Dilansir Phys, Senin (7/1/2013), peneliti menemukan bahwa burung ini memiliki diet atau pola makan durophagous, yang berarti gigi burung ini mampu melahap mangsanya dengan exoskeletons (tulang) yang keras, seperti serangga atau kepiting.

Peneliti percaya bahwa spesimen burung purba berigigi tajam ini menunjukkan wawasan baru mengenai keragaman bentuk gigi pada burung di masa awalnya. Penelitian ini juga memberikan pengetahuan baru tentang keragaman ekologi yang sebelumnya belum terungkap oleh peneliti.

Sulcavis geeorum merupakan burung enantiornithine dari zaman Cretaceous Awal, yakni sekira 121 - 125 juta tahun lalu. Burung ini diyakini hidup di wilayah Liaoning, China.

Burung enantiornithine merupakan sekelompok burung awal yang pernah hidup di bumi. Burung ini juga paling banyak hidup di masa Mesozoikum (masa dinosaurus).

Sulvacis merupakan temuan pertama dari burung yang memiliki enamel gigi. Dinosaurus dengan giginya runcing merupakan hewan purba berjenis karnivora. Mereka juga mengonsumsi daging.

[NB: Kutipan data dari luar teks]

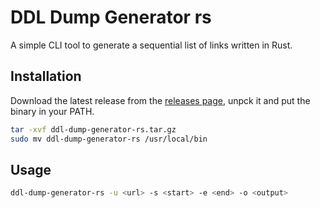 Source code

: # DDL Dump Generator rs

A simple CLI tool to generate a sequential list of links written in Rust.

## Installation

Download the latest release from the
[releases page](https://github.com/DaruZero/ddl-dump-generator-rs/releases),
unpck it and put the binary in your PATH.

```bash
tar -xvf ddl-dump-generator-rs.tar.gz
sudo mv ddl-dump-generator-rs /usr/local/bin
```

## Usage

```bash
ddl-dump-generator-rs -u <url> -s <start> -e <end> -o <output>
```
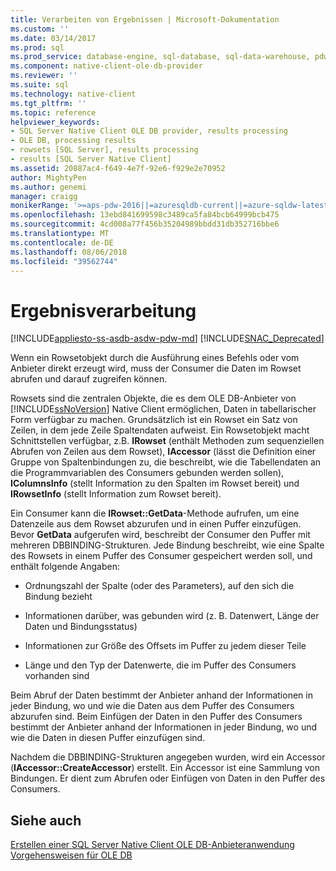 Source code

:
```yaml
---
title: Verarbeiten von Ergebnissen | Microsoft-Dokumentation
ms.custom: ''
ms.date: 03/14/2017
ms.prod: sql
ms.prod_service: database-engine, sql-database, sql-data-warehouse, pdw
ms.component: native-client-ole-db-provider
ms.reviewer: ''
ms.suite: sql
ms.technology: native-client
ms.tgt_pltfrm: ''
ms.topic: reference
helpviewer_keywords:
- SQL Server Native Client OLE DB provider, results processing
- OLE DB, processing results
- rowsets [SQL Server], results processing
- results [SQL Server Native Client]
ms.assetid: 20887ac4-f649-4e7f-92e6-f929e2e70952
author: MightyPen
ms.author: genemi
manager: craigg
monikerRange: '>=aps-pdw-2016||=azuresqldb-current||=azure-sqldw-latest||>=sql-server-2016||=sqlallproducts-allversions||>=sql-server-linux-2017'
ms.openlocfilehash: 13ebd841699598c3489ca5fa84bcb64999bcb475
ms.sourcegitcommit: 4cd008a77f456b35204989bbdd31db352716bbe6
ms.translationtype: MT
ms.contentlocale: de-DE
ms.lasthandoff: 08/06/2018
ms.locfileid: "39562744"
---
```

# <a name="processing-results"></a>Ergebnisverarbeitung
[!INCLUDE[appliesto-ss-asdb-asdw-pdw-md](../../includes/appliesto-ss-asdb-asdw-pdw-md.md)]
[!INCLUDE[SNAC_Deprecated](../../includes/snac-deprecated.md)]

  Wenn ein Rowsetobjekt durch die Ausführung eines Befehls oder vom Anbieter direkt erzeugt wird, muss der Consumer die Daten im Rowset abrufen und darauf zugreifen können.  
  
 Rowsets sind die zentralen Objekte, die es dem OLE DB-Anbieter von [!INCLUDE[ssNoVersion](../../includes/ssnoversion-md.md)] Native Client ermöglichen, Daten in tabellarischer Form verfügbar zu machen. Grundsätzlich ist ein Rowset ein Satz von Zeilen, in dem jede Zeile Spaltendaten aufweist. Ein Rowsetobjekt macht Schnittstellen verfügbar, z.B. **IRowset** (enthält Methoden zum sequenziellen Abrufen von Zeilen aus dem Rowset), **IAccessor** (lässt die Definition einer Gruppe von Spaltenbindungen zu, die beschreibt, wie die Tabellendaten an die Programmvariablen des Consumers gebunden werden sollen), **IColumnsInfo** (stellt Information zu den Spalten im Rowset bereit) und **IRowsetInfo** (stellt Information zum Rowset bereit).  
  
 Ein Consumer kann die **IRowset::GetData**-Methode aufrufen, um eine Datenzeile aus dem Rowset abzurufen und in einen Puffer einzufügen. Bevor **GetData** aufgerufen wird, beschreibt der Consumer den Puffer mit mehreren DBBINDING-Strukturen. Jede Bindung beschreibt, wie eine Spalte des Rowsets in einem Puffer des Consumer gespeichert werden soll, und enthält folgende Angaben:  
  
-   Ordnungszahl der Spalte (oder des Parameters), auf den sich die Bindung bezieht  
  
-   Informationen darüber, was gebunden wird (z. B. Datenwert, Länge der Daten und Bindungsstatus)  
  
-   Informationen zur Größe des Offsets im Puffer zu jedem dieser Teile  
  
-   Länge und den Typ der Datenwerte, die im Puffer des Consumers vorhanden sind  
  
 Beim Abruf der Daten bestimmt der Anbieter anhand der Informationen in jeder Bindung, wo und wie die Daten aus dem Puffer des Consumers abzurufen sind. Beim Einfügen der Daten in den Puffer des Consumers bestimmt der Anbieter anhand der Informationen in jeder Bindung, wo und wie die Daten in diesen Puffer einzufügen sind.  
  
 Nachdem die DBBINDING-Strukturen angegeben wurden, wird ein Accessor (**IAccessor::CreateAccessor**) erstellt. Ein Accessor ist eine Sammlung von Bindungen. Er dient zum Abrufen oder Einfügen von Daten in den Puffer des Consumers.  
  
## <a name="see-also"></a>Siehe auch  
 [Erstellen einer SQL Server Native Client OLE DB-Anbieteranwendung](../../relational-databases/native-client-ole-db-provider/creating-a-sql-server-native-client-ole-db-provider-application.md)   
 [Vorgehensweisen für OLE DB](../../relational-databases/native-client-ole-db-how-to/ole-db-how-to-topics.md)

Enantiornithines merupakan hewan unik di antara burung lain, yang menunjukkan evolusi serta keragaman pola gigi. Melalui fosil enantiornithine baru, peneliti menemukan adanya gigi yang kokoh dengan alur atau lekukan di permukaan dalam. Ini diyakini sebagai alat untuk mengoyak serta mengunyah mangsanya yang berbentuk yang keras.